EUGENE — One thing is certain when 2,289 high school athletes arrive at Hayward Field this weekend for a three-day, six-classification track and field meet that is scheduled to last nearly 33 hours.

EUGENE — One thing is certain when 2,289 high school athletes arrive at Hayward Field this weekend for a three-day, six-classification track and field meet that is scheduled to last nearly 33 hours.

"It's going to be busy over there," Sheldon High head coach Erin Regali said. "It will be interesting to see how it all shakes out."
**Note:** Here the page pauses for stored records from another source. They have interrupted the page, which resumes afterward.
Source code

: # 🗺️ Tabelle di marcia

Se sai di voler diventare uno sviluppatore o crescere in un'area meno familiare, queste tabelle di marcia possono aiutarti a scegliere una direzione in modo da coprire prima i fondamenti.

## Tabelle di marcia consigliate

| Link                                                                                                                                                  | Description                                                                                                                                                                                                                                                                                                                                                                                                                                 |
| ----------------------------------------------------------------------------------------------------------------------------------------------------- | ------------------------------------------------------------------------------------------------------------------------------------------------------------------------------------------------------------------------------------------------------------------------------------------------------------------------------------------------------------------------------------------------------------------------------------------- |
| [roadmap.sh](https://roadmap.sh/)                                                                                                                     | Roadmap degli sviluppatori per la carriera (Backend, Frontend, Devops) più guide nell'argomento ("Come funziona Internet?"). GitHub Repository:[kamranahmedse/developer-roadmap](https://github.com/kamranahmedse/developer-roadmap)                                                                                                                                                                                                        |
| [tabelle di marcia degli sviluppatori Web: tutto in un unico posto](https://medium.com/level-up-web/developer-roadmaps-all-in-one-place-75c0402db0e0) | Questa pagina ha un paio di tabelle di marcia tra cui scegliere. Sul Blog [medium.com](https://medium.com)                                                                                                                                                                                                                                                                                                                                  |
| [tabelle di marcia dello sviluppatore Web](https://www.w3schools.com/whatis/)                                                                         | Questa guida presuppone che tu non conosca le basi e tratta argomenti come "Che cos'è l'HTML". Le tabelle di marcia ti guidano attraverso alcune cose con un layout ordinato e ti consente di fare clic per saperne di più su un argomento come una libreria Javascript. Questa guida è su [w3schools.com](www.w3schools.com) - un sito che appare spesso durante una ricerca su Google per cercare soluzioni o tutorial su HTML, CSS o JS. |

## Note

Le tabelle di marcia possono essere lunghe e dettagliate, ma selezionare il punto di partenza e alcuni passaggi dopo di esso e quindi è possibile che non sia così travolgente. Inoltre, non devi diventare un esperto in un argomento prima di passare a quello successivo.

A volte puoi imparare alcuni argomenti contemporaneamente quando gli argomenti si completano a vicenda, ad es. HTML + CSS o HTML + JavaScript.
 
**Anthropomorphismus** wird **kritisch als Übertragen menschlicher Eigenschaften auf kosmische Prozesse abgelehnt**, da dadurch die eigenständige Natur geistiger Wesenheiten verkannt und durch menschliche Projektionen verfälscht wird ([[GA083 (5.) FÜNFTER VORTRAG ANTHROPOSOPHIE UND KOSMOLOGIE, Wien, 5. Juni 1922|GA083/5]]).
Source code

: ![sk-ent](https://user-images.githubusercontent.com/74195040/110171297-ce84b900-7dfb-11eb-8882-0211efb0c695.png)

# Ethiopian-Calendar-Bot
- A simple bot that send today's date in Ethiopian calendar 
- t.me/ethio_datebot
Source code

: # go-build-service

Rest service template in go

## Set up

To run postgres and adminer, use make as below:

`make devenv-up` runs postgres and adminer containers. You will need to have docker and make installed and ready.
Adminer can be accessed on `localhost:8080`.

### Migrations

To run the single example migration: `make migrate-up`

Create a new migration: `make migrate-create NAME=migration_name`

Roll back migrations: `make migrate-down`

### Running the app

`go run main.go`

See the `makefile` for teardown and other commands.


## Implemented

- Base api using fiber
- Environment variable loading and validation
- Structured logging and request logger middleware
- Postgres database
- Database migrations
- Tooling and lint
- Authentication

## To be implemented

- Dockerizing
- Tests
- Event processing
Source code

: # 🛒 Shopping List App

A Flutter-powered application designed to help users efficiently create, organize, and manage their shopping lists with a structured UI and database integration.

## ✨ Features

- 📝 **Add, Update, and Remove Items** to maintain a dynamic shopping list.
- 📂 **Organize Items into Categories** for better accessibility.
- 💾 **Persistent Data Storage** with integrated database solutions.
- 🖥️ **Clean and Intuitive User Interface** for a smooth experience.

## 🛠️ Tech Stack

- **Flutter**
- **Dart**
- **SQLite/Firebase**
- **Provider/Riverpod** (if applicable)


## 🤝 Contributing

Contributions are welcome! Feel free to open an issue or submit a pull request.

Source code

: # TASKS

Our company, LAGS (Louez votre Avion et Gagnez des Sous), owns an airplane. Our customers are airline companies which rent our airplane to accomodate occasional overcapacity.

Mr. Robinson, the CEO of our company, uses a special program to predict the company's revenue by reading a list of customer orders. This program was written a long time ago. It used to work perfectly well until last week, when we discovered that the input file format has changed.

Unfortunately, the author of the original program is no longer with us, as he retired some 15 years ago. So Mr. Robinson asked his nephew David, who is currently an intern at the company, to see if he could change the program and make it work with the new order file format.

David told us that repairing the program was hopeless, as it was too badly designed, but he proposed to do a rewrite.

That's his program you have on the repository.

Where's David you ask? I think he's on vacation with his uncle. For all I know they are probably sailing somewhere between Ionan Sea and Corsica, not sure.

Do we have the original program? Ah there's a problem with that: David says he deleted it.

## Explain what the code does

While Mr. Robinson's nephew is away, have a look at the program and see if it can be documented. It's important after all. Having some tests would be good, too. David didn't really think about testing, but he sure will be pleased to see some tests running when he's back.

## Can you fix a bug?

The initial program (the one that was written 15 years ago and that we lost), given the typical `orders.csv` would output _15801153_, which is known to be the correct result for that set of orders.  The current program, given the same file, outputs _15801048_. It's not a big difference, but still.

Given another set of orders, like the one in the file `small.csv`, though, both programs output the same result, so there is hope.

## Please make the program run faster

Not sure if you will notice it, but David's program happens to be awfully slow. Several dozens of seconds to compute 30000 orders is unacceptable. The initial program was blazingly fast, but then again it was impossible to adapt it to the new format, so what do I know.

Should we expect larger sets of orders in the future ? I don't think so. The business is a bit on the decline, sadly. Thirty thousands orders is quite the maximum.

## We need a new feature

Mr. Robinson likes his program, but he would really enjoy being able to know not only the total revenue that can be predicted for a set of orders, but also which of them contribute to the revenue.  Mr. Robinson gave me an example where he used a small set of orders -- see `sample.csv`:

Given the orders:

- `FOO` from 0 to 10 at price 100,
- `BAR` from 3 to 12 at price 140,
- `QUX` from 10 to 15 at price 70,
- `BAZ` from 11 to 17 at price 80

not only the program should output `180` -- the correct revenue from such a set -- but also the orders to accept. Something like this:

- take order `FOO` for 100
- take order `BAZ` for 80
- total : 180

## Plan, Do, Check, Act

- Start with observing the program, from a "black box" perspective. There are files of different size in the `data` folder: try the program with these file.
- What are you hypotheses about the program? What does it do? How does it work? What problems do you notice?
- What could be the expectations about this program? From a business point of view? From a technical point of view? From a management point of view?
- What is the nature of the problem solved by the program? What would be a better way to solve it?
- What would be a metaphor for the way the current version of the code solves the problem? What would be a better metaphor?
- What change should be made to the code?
All classifications will be combined at the state meet Thursday through Saturday for the first time since 1971, but back then only three classifications were competing at Silke Field. Now it is twice as many classifications and nearly 3,000 entries.

Hayward Field has hosted the state meet for the big schools since 1975, but the smaller schools were added to the schedule this year after Western Oregon University no longer wanted to host that meet.

"Many people wanted to try it. This has been suggested over the years, 'Can we get everyone to Hayward?'" Oregon School Activities Association assistant executive director Brad Garrett said.

"This is an opportunity to try it out, and with the University of Oregon's support, they said 'Give it a go.' We will see what happens."

Friday is the only day that will feature all six classifications with the 6A, 5A, and 4A meets beginning from 9 a.m. until 4 p.m. before the 3A, 2A, and 1A meets conclude from 2 p.m. until 10 p.m. The 3A, 2A, and 1A meets will fill the schedule from 10 a.m. until 7 p.m. on Thursday, and the 6A, 5A, and 4A schools have Saturday to themselves from 9:30 a.m. until 6 p.m.

All six meets will still be held over two days, as in the past.

"For the most part, the only thing that changes in the schedule is the time of day the meet is contested," said Siuslaw coach Chris Johnson, who was part of an Oregon Athletic Coaches Association track committee that helped consult the OSAA about the schedule. "The difference for 4A, 5A, and 6A is that we start earlier on Friday."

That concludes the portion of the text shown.